◆ Activity
Pick out the lines below that contain the string "huggingface" and copy them all.

◆ Recorded information
Start of Block

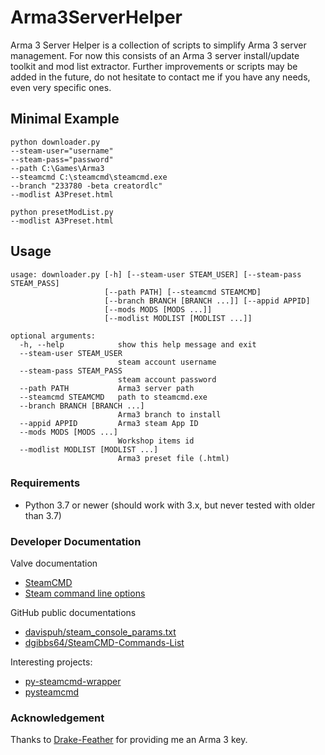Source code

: # Arma3ServerHelper

Arma 3 Server Helper is a collection of scripts to simplify Arma 3 server
management.
For now this consists of an Arma 3 server install/update toolkit and mod list extractor.
Further improvements or scripts may be added in the future, do not hesitate to
contact me if you have any needs, even very specific ones.

## Minimal Example
```
python downloader.py
--steam-user="username"
--steam-pass="password"
--path C:\Games\Arma3
--steamcmd C:\steamcmd\steamcmd.exe
--branch "233780 -beta creatordlc"
--modlist A3Preset.html
```

```
python presetModList.py
--modlist A3Preset.html
```

## Usage
```
usage: downloader.py [-h] [--steam-user STEAM_USER] [--steam-pass STEAM_PASS]
                     [--path PATH] [--steamcmd STEAMCMD]
                     [--branch BRANCH [BRANCH ...]] [--appid APPID]
                     [--mods MODS [MODS ...]]
                     [--modlist MODLIST [MODLIST ...]]

optional arguments:
  -h, --help            show this help message and exit
  --steam-user STEAM_USER
                        steam account username
  --steam-pass STEAM_PASS
                        steam account password
  --path PATH           Arma3 server path
  --steamcmd STEAMCMD   path to steamcmd.exe
  --branch BRANCH [BRANCH ...]
                        Arma3 branch to install
  --appid APPID         Arma3 steam App ID
  --mods MODS [MODS ...]
                        Workshop items id
  --modlist MODLIST [MODLIST ...]
                        Arma3 preset file (.html)
```

### Requirements
* Python 3.7 or newer
  (should work with 3.x, but never tested with older than 3.7)

### Developer Documentation
Valve documentation
* [SteamCMD](https://developer.valvesoftware.com/wiki/SteamCMD)
* [Steam command line options](https://developer.valvesoftware.com/wiki/Command_line_options)

GitHub public documentations
* [davispuh/steam_console_params.txt](https://gist.github.com/davispuh/6600880)
* [dgibbs64/SteamCMD-Commands-List](https://github.com/dgibbs64/SteamCMD-Commands-List)

Interesting projects:
* [py-steamcmd-wrapper](https://pypi.org/project/py-steamcmd-wrapper/)
* [pysteamcmd](https://github.com/f0rkz/pysteamcmd)

### Acknowledgement
Thanks to [Drake-Feather](https://github.com/Drake-Feather) for providing me an
Arma 3 key.
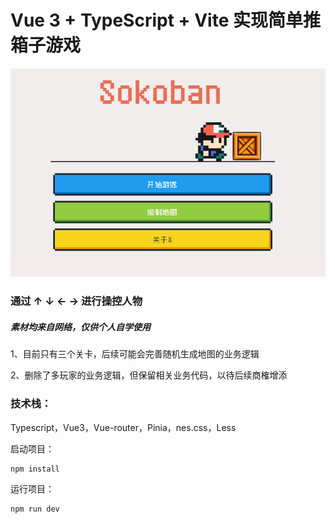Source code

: # Vue 3 + TypeScript + Vite 实现简单推箱子游戏

![sokoban](./public/sokoban.png)

###

### 通过 ↑ ↓ ← → 进行操控人物

##### 素材均来自网络，仅供个人自学使用


1、目前只有三个关卡，后续可能会完善随机生成地图的业务逻辑

2、删除了多玩家的业务逻辑，但保留相关业务代码，以待后续商榷增添

### 技术栈：

Typescript，Vue3，Vue-router，Pinia，nes.css，Less

启动项目：

```ssh
npm install
```

运行项目：

```ssh
npm run dev
```
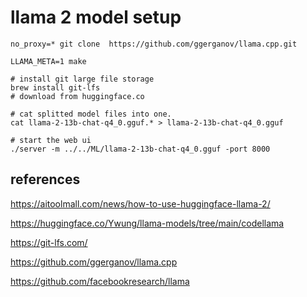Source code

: 
# llama 2 model setup 


```shell
no_proxy=* git clone  https://github.com/ggerganov/llama.cpp.git
```

```shell
LLAMA_META=1 make
```


```shell
# install git large file storage
brew install git-lfs
# download from huggingface.co

# cat splitted model files into one.
cat llama-2-13b-chat-q4_0.gguf.* > llama-2-13b-chat-q4_0.gguf

# start the web ui
./server -m ../../ML/llama-2-13b-chat-q4_0.gguf -port 8000
```


## references

https://aitoolmall.com/news/how-to-use-huggingface-llama-2/

https://huggingface.co/Ywung/llama-models/tree/main/codellama

https://git-lfs.com/

https://github.com/ggerganov/llama.cpp

https://github.com/facebookresearch/llama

End of Block

◆ Written response
# download from huggingface.co
https://aitoolmall.com/news/how-to-use-huggingface-llama-2/
https://huggingface.co/Ywung/llama-models/tree/main/codellama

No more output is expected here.